Es difícil elegir el punto a partir del cual se pueda hacer una aproximación, equilibrada, justa y razonable, al entendimiento de los hechos que están ensangrentando -tal vez como nunca antes- a la antigua Palestina. Soy del parecer que, con tantos intereses internos y externos mezclados en una disputa de raíces ancestrales, es inútil remontarse a épocas pretéritas para hurgar en eventos históricos y religiosos que, demostrado está, son de imposible conciliación. Esos elementos son los que en su momento debieron considerar los países vencedores de la Segunda Guerra Mundial, antes de someter al pleno de la naciente ONU -año 1947- el plan que repartía entre dos estados tradicionalmente rivales la zona en conflicto. Dejemos pues de lado esos acaeceres que nos alejan de la trágica contemporaneidad in comento, a fin de localizar en sucedidos más recientes la motivación del despiadado ataque de Hamás del 7 de octubre a la inerme y extrañamente desprotegida población civil judía ubicada en territorio de ocupación y, desde luego, la del exterminio sistemático del pueblo gazatí que, en represalia, lleva al cabo con minuciosidad militar el poderoso ejército israelí. Lo cierto es que, atrapados en una ratonera sin puertas de 365 kilómetros cuadrados, dos millones de seres humanos deambulan entre escombros, huyendo de los bombardeos en pos de una salida inexistente.
Luego de tres semanas de saber -a través de la prensa internacional- de los pronunciamientos de los líderes políticos occidentales, eludiendo llamar las cosas por su nombre y alineándose con la posición estadounidense pro-israelí, por fin se escuchó una voz sensata que, sin tomar partido, propuso “un alto al fuego humanitario”, exhortando a las partes a hacer efectiva la premisa original “dos estados para dos pueblos”. Fue Antonio Guterres, secretario general de la ONU, quien puso en su dimensión justa la situación, recordando que “los ataques de Hamás no han salido de la nada”. “Los palestinos -dijo- viven una ocupación sofocante desde hace 56 años, su tierra ha sido devorada por los asentamientos y asolada por la violencia; su economía asfixiada, su población desplazada y sus hogares demolidos. Concluyó afirmando que “las esperanzas de una solución política se han desvanecido”. En respuesta, en tono airado rayano en la insolencia, el representante de Israel ante el organismo exigió la dimisión de Guterres, sin tener en cuenta que el alto funcionario había repetido varias veces y en distintos escenarios que “‘los agravios al pueblo palestino no podían justificar los atroces ataques de Hamás’.
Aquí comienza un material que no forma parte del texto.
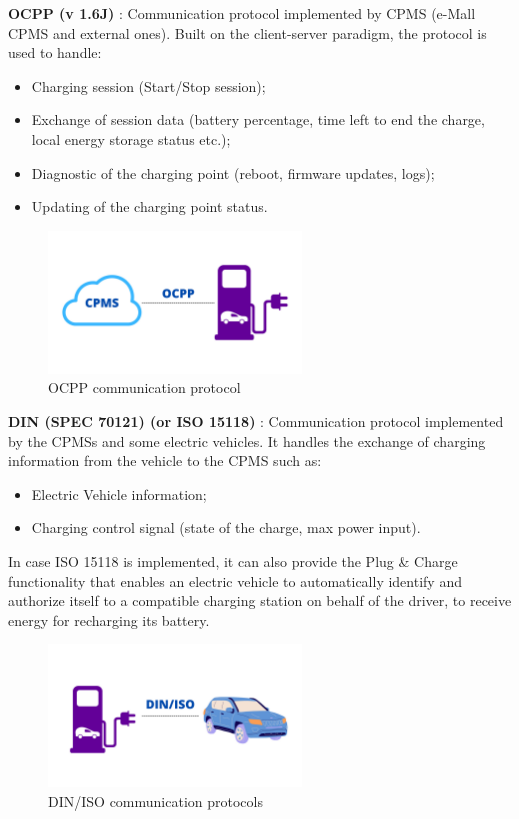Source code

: \documentclass[12pt]{report}
\begin{document}
\textbf{OCPP (v 1.6J)} : Communication protocol implemented by CPMS (e-Mall CPMS and external ones). Built on the client-server paradigm, the protocol is used to handle:
    \begin{itemize}
        \item Charging session (Start/Stop session);
        \item Exchange of session data (battery percentage, time left to end the charge, local energy storage status etc.);
        \item Diagnostic of the charging point (reboot, firmware updates, logs);
        \item Updating of the charging point status.
     \end{itemize}
\begin{figure}[h]
    \centering
    \includegraphics[width = 0.6\textwidth]{assets/OCCP.JPEG}
    \caption{OCPP communication protocol}
\end{figure}
\newpage

\textbf{DIN (SPEC 70121) (or ISO 15118)} : Communication protocol implemented by the CPMSs and some electric vehicles. It handles the exchange of charging information from the vehicle to the CPMS such as:
\begin{itemize}
    \item Electric Vehicle information;
    \item Charging control signal (state of the charge, max power input).
\end{itemize}
In case ISO 15118 is implemented, it can also provide the Plug \& Charge functionality that  enables an electric vehicle to automatically identify and authorize itself to a compatible charging station on behalf of the driver, to receive energy for recharging its battery.
\begin{figure}[h]
    \centering
    \includegraphics[width = 0.6\textwidth]{assets/DIN-ISO.JPEG}
    \caption{DIN/ISO communication protocols}
\end{figure}
\end{document}
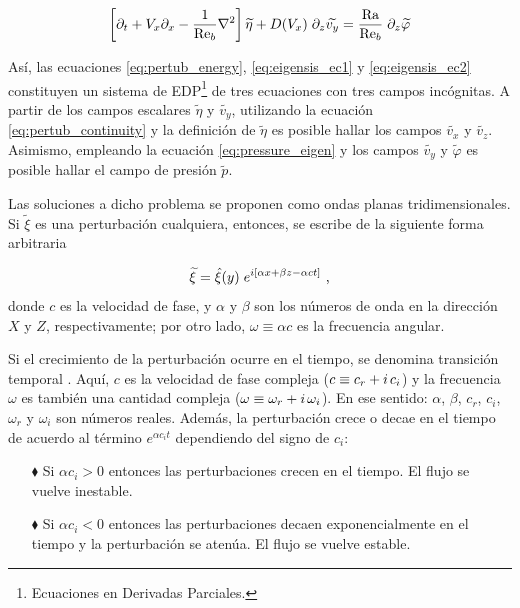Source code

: \begin{equation}
 \left[ \partial_t + V_x \partial_x - \frac{1}{\text{Re}_b} \nabla^2  \right] \widetilde{\eta}  +  D(V_x) \hspace{1mm} \partial_z \widetilde{v_y} = \frac{\text{Ra}}{\text{Re}_b} \hspace{1mm} \partial_{z} \widetilde{\varphi}
\label{eq:eigensis_ec2}
\end{equation}

Así, las ecuaciones \ref{eq:pertub_energy}, \ref{eq:eigensis_ec1} y \ref{eq:eigensis_ec2} constituyen un sistema de EDP\footnote{Ecuaciones en Derivadas Parciales.} de tres ecuaciones con tres campos incógnitas. A partir de los campos escalares $\widetilde{\eta}$ y $\widetilde{v_y}$, utilizando la ecuación \ref{eq:pertub_continuity} y la definición de $\widetilde{\eta}$ es posible hallar los campos $\widetilde{v_x}$ y $\widetilde{v_z}$. Asimismo, empleando la ecuación \ref{eq:pressure_eigen} y los campos $\widetilde{v_y}$ y  $\widetilde{\varphi}$ es posible hallar el campo de presión  $\widetilde{p}$. 

Las soluciones a dicho problema se proponen como ondas planas tridimensionales. Si $\widetilde{\xi}$ es una perturbación cualquiera, entonces, se escribe de la siguiente forma arbitraria

\begin{equation}
\widetilde{\xi} = \hat{\xi}(y) \hspace{1mm} e^{i \left[ \alpha x + \beta z - \alpha c t \right]} \text{ ,}
\label{eq:waves3d}
\end{equation}
donde $c$  es la velocidad de fase, y $\alpha$ y $\beta$ son los números de onda en la dirección $X$ y $Z$, respectivamente; por otro lado, $\omega \equiv \alpha c$ es la frecuencia angular. 

Si el crecimiento de la perturbación ocurre en el tiempo, se denomina transición temporal \cite{machaca2024}. Aquí, $c$ es la velocidad de fase compleja ($c \equiv c_r + i \hspace{0.5mm} c_i$) y la frecuencia $\omega$ es también una cantidad compleja ($\omega \equiv \omega_r + i \hspace{0.5mm} \omega_i$). En ese sentido: $\alpha$, $\beta$, $c_r$, $c_i$, $\omega_r$ y $\omega_i$ son números reales. Además, la perturbación crece o decae en el tiempo de acuerdo al término $e^{\alpha c_i t}$ dependiendo del signo de $c_i$: 

\begin{itemize}
\item[$\blacklozenge$] Si $\alpha c_i > 0$ entonces las perturbaciones crecen en el tiempo. El flujo se vuelve inestable.

\item[$\blacklozenge$] Si $\alpha c_i < 0$ entonces las perturbaciones decaen exponencialmente en el tiempo y la perturbación se atenúa. El flujo se vuelve estable.
\end{itemize}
Cabe aquí recordar que el terrorismo es una herencia del colonialismo europeo del siglo XIX. Las naciones sojuzgadas acudieron in extremis a él, y seguirán acudiendo mientras el “mundo civilizado” no admita lo objetable que es -moral y políticamente- que potencias expansionistas se asienten en tierras ajenas, expolien sus riquezas e impongan a sus pueblos servidumbres inicuas. Antecedentes del caso palestino que nos ocupa son los movimientos de liberación de mediados del siglo pasado de los países africanos colonizados contra Francia, Italia, Alemania, Bélgica, España, Portugal y Reino Unido. La libertad de que hoy disfrutan la conquistaron en buena medida merced a prácticas terroristas de las que hubieron de valerse como único modo de equilibrar la abrumadora superioridad armamentista de sus opresores. A propósito del tema es recomendable volver a ver La Batalla de Argel, una película -auténtica joya cinematográfica- que presenta en toda su crudeza el proceso que culminó con el reconocimiento del gobierno francés de la independencia de Argelia. Ayuda a comprender el drama que vive Palestina, cuya posible extensión hacia otros países afectaría a todos… incluyendo a los indiferentes.